Business owners need to be vigilant of exactly how much money is flowing through the operation. If more money is going out than coming in they need to make adjustments and changes to reverse the trend sooner rather than later. If your business has too tight of a margin, it is advisable to work toward lowering expenses and or locating ways to build revenue and strengthen a credit report before applying for a small business loan. Cash flow will always be a challenge for such businesses, the timing of speaking with a traditional bank or lending centre will be instrumental in negotiating a positive result.
- Lack of Preparation
Many small business owners get turned down on a loan because they simply haven’t done their homework. Some business owners just aren’t well informed of the loan application process and mistakenly expect to walk into a bank, fill out a form and walk out with a bundle of cash unfortunately the process is somewhat more complicated and there is a long list of detailed criteria small business owners need to meet to get a loan request approved.

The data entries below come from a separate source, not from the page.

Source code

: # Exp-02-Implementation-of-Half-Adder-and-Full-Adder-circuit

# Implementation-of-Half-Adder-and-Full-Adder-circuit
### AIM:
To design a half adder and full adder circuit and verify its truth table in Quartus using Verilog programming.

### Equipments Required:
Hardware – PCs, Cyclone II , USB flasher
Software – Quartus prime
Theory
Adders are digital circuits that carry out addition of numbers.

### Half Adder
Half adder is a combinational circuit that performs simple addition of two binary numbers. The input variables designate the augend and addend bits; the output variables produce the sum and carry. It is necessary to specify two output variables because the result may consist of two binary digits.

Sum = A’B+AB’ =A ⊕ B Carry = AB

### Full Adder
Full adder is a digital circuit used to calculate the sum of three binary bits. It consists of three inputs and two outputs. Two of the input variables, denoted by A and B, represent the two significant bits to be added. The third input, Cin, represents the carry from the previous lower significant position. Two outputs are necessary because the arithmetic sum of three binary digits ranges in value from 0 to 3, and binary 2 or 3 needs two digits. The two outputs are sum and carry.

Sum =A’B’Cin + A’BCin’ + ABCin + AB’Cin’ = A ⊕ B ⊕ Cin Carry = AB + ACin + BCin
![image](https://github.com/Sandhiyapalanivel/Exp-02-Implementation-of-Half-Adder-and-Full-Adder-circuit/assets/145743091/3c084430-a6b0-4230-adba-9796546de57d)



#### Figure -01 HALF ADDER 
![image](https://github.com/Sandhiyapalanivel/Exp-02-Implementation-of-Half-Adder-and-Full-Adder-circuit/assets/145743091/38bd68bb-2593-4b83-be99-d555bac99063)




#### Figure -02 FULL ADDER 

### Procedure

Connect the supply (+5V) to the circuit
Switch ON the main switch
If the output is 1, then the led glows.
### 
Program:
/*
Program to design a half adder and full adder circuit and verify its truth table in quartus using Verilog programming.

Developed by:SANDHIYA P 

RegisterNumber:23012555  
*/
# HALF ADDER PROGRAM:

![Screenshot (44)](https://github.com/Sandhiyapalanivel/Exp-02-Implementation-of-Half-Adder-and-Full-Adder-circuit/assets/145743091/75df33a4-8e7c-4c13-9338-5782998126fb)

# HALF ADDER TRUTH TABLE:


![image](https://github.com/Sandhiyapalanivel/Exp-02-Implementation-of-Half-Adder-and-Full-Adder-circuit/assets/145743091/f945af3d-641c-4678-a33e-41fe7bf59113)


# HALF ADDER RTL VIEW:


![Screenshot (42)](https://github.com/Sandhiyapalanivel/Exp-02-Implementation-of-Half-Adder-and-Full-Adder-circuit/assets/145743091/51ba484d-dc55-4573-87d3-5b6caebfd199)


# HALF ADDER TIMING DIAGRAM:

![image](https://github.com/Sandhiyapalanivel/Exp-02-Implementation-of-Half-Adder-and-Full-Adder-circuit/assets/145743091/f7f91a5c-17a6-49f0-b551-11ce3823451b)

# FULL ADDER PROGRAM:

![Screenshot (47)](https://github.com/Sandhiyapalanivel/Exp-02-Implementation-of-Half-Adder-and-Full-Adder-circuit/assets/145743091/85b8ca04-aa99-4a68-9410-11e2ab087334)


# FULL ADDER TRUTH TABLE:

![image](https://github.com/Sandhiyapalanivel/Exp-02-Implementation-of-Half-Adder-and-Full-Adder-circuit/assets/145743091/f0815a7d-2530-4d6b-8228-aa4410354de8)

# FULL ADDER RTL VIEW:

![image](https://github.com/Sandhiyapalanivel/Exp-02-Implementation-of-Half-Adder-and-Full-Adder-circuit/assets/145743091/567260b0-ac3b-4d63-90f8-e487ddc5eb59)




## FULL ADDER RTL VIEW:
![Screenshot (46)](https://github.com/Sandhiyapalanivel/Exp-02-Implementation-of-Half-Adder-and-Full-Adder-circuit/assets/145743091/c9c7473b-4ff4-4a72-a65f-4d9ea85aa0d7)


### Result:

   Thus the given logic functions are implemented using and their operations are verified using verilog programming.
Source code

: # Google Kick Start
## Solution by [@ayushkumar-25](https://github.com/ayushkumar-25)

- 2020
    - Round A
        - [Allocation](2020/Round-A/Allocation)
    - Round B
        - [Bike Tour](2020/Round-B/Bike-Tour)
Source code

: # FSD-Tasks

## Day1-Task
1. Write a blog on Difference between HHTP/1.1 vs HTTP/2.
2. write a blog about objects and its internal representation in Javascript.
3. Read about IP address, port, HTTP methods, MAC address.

Before applying for a small business loan, businesses will need to produce an up to date, written business plan, detailed financial statements, personal and business credit reports, tax returns and a period of bank statements. They should also have copies of relevant legal documents including articles, contracts, leases, and any relevant licenses and permits etc.
- Seeking Small Loans
It is well documented that many small businesses put in applications for medium sized loans often totalling less than $100,000, unfortunately in this regard banks want to underwrite larger loans because it’s more profitable for them. It costs a bank about the same amount to process a $50,000 loan as it does a $1 million loan, but the latter will generate a far greater return. So small business owners need to be aware that a loan request should be as substantial as possible of course within the realms of possibility in terms of meeting a repayment plan regularly and on time.